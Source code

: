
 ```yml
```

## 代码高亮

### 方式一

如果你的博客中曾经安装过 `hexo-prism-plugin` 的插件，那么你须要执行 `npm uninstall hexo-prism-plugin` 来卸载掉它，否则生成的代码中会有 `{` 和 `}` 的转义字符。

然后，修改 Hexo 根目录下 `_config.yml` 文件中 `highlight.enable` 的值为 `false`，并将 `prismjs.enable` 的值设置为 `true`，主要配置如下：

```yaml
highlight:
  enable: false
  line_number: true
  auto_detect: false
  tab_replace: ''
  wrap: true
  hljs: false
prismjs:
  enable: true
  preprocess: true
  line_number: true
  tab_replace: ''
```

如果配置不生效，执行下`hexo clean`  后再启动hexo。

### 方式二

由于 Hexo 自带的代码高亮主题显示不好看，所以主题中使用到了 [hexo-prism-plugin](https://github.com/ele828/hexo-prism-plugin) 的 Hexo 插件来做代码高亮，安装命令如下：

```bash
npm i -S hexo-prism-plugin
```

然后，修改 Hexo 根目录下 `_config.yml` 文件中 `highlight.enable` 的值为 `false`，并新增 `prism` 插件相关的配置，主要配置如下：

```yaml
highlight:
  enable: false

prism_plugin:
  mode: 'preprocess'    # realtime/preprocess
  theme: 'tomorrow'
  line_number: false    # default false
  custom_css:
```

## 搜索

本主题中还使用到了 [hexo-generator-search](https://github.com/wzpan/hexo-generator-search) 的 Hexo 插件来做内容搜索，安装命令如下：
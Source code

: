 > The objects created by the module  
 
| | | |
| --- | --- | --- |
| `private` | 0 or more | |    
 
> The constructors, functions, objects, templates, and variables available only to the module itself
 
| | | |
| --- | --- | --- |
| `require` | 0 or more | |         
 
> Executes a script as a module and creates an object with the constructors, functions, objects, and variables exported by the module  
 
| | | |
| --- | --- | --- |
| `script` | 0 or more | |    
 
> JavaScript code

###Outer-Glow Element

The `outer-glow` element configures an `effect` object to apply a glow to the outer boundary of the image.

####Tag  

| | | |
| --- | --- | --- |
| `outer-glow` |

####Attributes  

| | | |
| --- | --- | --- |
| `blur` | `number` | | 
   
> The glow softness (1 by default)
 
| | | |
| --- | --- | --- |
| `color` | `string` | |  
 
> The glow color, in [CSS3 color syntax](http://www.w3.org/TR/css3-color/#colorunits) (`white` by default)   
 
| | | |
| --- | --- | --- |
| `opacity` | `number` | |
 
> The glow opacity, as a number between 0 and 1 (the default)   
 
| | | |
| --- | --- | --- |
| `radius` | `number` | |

━━━━━━━━━━

[Assigned task]:
Could you output the lines above, exactly as written, from the one containing "(1 by default)" through the last, with both ends included and no others?

[Exercise output]:
> The glow softness (1 by default)
 
| | | |
| --- | --- | --- |
| `color` | `string` | |  
 
> The glow color, in [CSS3 color syntax](http://www.w3.org/TR/css3-color/#colorunits) (`white` by default)   
 
| | | |
| --- | --- | --- |
| `opacity` | `number` | |
 
> The glow opacity, as a number between 0 and 1 (the default)   
 
| | | |
| --- | --- | --- |
| `radius` | `number` | |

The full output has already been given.